Sure. All the good ponds have been taken by other beavers (or bulldozed for development). A young beaver just starting out in the world will go a long way. Often upwater, because he can smell if there's other beavers up there or not. When a promising spot is found, they dam it for a pond which is safer from coyotes and such, and eventually turns brushy for good eating. Somewhere in here boy and girl meet and greet and next year there's more mouths to feed, more gnawing.

We don't seem to have beaver in this neck of woods. I'm sure up into the 1920s they were Sunday Dinner. Also I'm top of a ridge so while there's water, there isn't the kind of stream that will groom-up into a beaver pond. I'm wondering what I would do if beaver settled here. I hope I don't have to find out.

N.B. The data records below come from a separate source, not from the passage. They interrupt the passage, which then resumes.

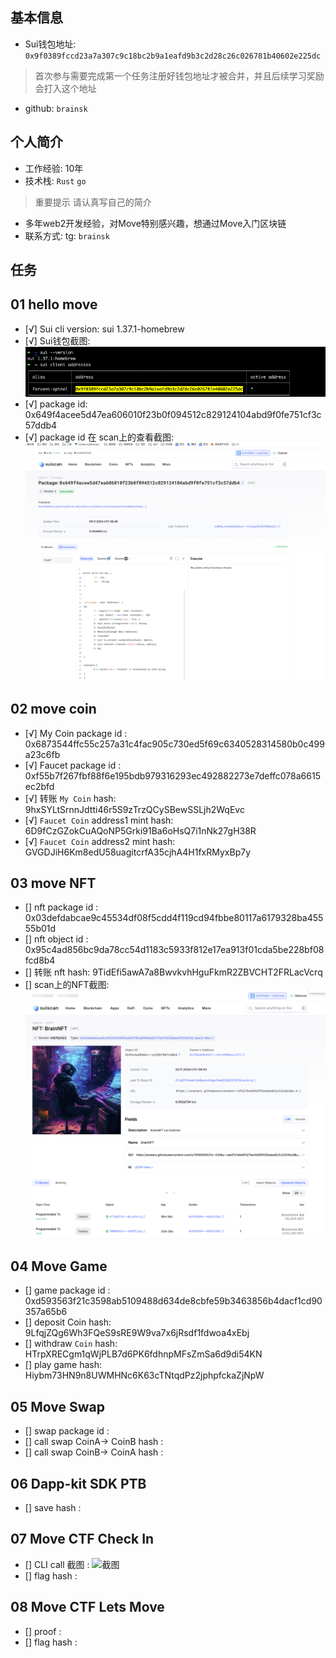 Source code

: ## 基本信息
- Sui钱包地址: `0x9f0389fccd23a7a307c9c18bc2b9a1eafd9b3c2d28c26c026781b40602e225dc`
> 首次参与需要完成第一个任务注册好钱包地址才被合并，并且后续学习奖励会打入这个地址
- github: `brainsk`

## 个人简介
- 工作经验: 10年
- 技术栈: `Rust` `go`
> 重要提示 请认真写自己的简介
- 多年web2开发经验，对Move特别感兴趣，想通过Move入门区块链
- 联系方式: tg: `brainsk` 

## 任务

##   01 hello move  
- [√] Sui cli version: sui 1.37.1-homebrew
- [√] Sui钱包截图: ![Sui钱包截图](./images/sui-version-and-wallet-address.png)
- [√] package id: 0x649f4acee5d47ea606010f23b0f094512c829124104abd9f0fe751cf3c57ddb4
- [√] package id 在 scan上的查看截图:![Scan截图](./images/scan.png)

##   02 move coin
- [√] My Coin package id : 0x6873544ffc55c257a31c4fac905c730ed5f69c6340528314580b0c499a23c6fb
- [√] Faucet package id : 0xf55b7f267fbf88f6e195bdb979316293ec492882273e7deffc078a6615ec2bfd
- [√] 转账 `My Coin` hash: 9hxSYLtSrnnJdtti46r5S9zTrzQCySBewSSLjh2WqEvc
- [√] `Faucet Coin` address1 mint hash: 6D9fCzGZokCuAQoNP5Grki91Ba6oHsQ7i1nNk27gH38R
- [√] `Faucet Coin` address2 mint hash: GVGDJiH6Km8edU58uagitcrfA35cjhA4H1fxRMyxBp7y

##   03 move NFT
- [] nft package id : 0x03defdabcae9c45534df08f5cdd4f119cd94fbbe80117a6179328ba45555b01d
- [] nft object id :  0x95c4ad856bc9da78cc54d1183c5933f812e17ea913f01cda5be228bf08fcd8b4
- [] 转账 nft  hash: 9TidEfi5awA7a8BwvkvhHguFkmR2ZBVCHT2FRLacVcrq
- [] scan上的NFT截图:![Scan截图](./images/nft.png)

##   04 Move Game
- [] game package id : 0xd593563f21c3598ab5109488d634de8cbfe59b3463856b4dacf1cd90357a65b6
- [] deposit Coin hash:  9LfqjZQg6Wh3FQeS9sRE9W9va7x6jRsdf1fdwoa4xEbj
- [] withdraw `Coin` hash: HTrpXRECgm1qWjPLB7d6PK6fdhnpMFsZmSa6d9di54KN
- [] play game hash: Hiybm73HN9n8UWMHNc6K63cTNtqdPz2jphpfckaZjNpW

##   05 Move Swap
- [] swap package id :
- [] call swap CoinA-> CoinB  hash :
- [] call swap CoinB-> CoinA  hash :

##   06 Dapp-kit SDK PTB
- [] save hash :

##   07 Move CTF Check In
- [] CLI call 截图 : ![截图](./images/你的图片地址)
- [] flag hash :

##   08 Move CTF Lets Move
- [] proof : 
- [] flag hash :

> legal to mail you a dead beaver

Maine needs a tag before the fur crosses the state line. Exception for taxidermy, but "hat" is classic Fur Trade use. NOTE: I am not a lawyer. Neither is the Maine Legistature: what a mangled clot of rules and exceptions. (A recent revision of the Lobster laws means a son of a lobsterman can't take over his 79 year old father's boat because the waiting-list is 15+ years... the old man has to be hoisted into the boat to keep it legal while the son hauls traps.)

Texas is not just a different state but a different nation in many ways. Maine has long history in fur trade and then in sports-hunters. If you have seen the show, our Wardens are serious about protecting the wildlife AND keeping hunters honest. Texas may have a very different approach to wildlife management.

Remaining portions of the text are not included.